Earlier in her career, she made tapestries with nature scenes or cityscapes and episodes from her life around Johannesburg. It was really after the birth of Mika that her focus increasingly shifted to domestic subjects — not just images of family life but also quiet moments of reflection and solitary pleasures such as reading a book on a sofa, sipping a cup of tea at the end of a long day, or taking a shower to refresh and recenter psychically.

Ms. Zangewa said she likes to think of these seemingly mundane acts — along with so many underappreciated things women do in the home — as a kind of daily feminism practiced, in her case, by a single mother who may present as strong but is also “very delicate and fragile.” Embracing her identity and choices, putting her own vulnerability and pain on display, adds to the poignancy of her domestic scenes.

The tapestry “An Angel at My Bedside” shows the artist asleep, a framed photograph of her son next to her on the night stand. “It was a very, very sad moment,” she said, explaining that a dear friend, Henri Vergon, founder of the Johannesburg gallery Afronova, had recently died and she had been unable to visit him because of Covid.

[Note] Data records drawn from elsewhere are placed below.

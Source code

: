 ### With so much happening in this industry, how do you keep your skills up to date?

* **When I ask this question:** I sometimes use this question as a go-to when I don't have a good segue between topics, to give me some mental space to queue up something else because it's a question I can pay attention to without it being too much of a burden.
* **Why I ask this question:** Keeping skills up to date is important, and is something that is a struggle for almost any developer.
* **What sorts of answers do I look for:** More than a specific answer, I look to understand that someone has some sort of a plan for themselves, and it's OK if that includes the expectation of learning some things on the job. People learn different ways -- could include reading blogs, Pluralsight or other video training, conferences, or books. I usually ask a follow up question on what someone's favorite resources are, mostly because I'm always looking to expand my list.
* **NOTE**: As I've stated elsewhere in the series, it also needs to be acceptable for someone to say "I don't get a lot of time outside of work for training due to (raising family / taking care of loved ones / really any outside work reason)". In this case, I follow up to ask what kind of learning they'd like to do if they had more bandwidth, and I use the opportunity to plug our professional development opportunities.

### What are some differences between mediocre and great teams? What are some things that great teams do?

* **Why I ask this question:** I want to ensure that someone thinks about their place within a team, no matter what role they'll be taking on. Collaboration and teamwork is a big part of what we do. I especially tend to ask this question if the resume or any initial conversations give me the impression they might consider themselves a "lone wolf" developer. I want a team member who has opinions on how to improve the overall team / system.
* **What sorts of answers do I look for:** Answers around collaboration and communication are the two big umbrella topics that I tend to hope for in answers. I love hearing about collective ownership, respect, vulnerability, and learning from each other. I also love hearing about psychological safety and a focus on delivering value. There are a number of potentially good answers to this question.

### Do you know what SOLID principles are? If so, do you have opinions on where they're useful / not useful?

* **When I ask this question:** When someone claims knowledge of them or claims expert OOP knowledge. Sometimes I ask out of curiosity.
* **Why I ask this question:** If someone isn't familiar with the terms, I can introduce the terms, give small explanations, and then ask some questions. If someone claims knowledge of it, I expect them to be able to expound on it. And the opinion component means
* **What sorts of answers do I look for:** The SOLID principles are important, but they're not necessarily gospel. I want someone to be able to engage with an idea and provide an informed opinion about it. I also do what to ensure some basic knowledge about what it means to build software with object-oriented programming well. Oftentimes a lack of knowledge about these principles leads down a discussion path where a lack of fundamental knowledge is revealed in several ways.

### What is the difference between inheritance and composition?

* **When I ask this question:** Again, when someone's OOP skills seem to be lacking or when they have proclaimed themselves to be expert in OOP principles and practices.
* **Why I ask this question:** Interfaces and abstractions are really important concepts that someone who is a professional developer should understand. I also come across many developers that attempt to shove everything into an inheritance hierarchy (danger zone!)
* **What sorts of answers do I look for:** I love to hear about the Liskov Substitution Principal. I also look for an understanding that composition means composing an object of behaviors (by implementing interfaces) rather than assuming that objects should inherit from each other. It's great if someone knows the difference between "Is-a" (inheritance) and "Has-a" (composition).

“Strange things can happen when you’ve just lost somebody,” she said. “You fall asleep and dream about them and they give you a message.”

She has documented lighter moments lately, too, including her son, in his pajamas, curled up on a vividly striped pouf, “just like a little puppy” as she described it, in “Return to Innocence.” Or the artist, wearing a bikini, surrounded by flowers in her sunny garden, “dreaming of being by the sea,” she said, in “A Vivid Imagination.”

While she may be suffering from pandemic-induced wanderlust, Ms. Zangewa said, “There’s no place I’d rather be than at home.” And her hope is for her son to have a more settled childhood than her own.

“I lament the fact that I can’t go back to an old family home,” she said. “My son’s father actually lives in his mother’s house. So on the weekends, my son goes to his grandmother’s house. I want that kind of rooted narrative for my boy.”

As she and Mika have begun to return to more normal routines, Ms. Zangewa has fully reclaimed the kitchen table as her own. There is a space at the back of the house that she had envisioned using as a studio but still hasn’t gotten around to doing the renovations.

“If I’m honest, I think I haven’t dealt with it because I don’t really want to work in there,” she said. “I love my kitchen. Now it’s autumn in South Africa and the light that comes through the windows is just heavenly. I literally feel like I’ve been transported. So unless somebody can bring that to that other work space, I’m not going in there.”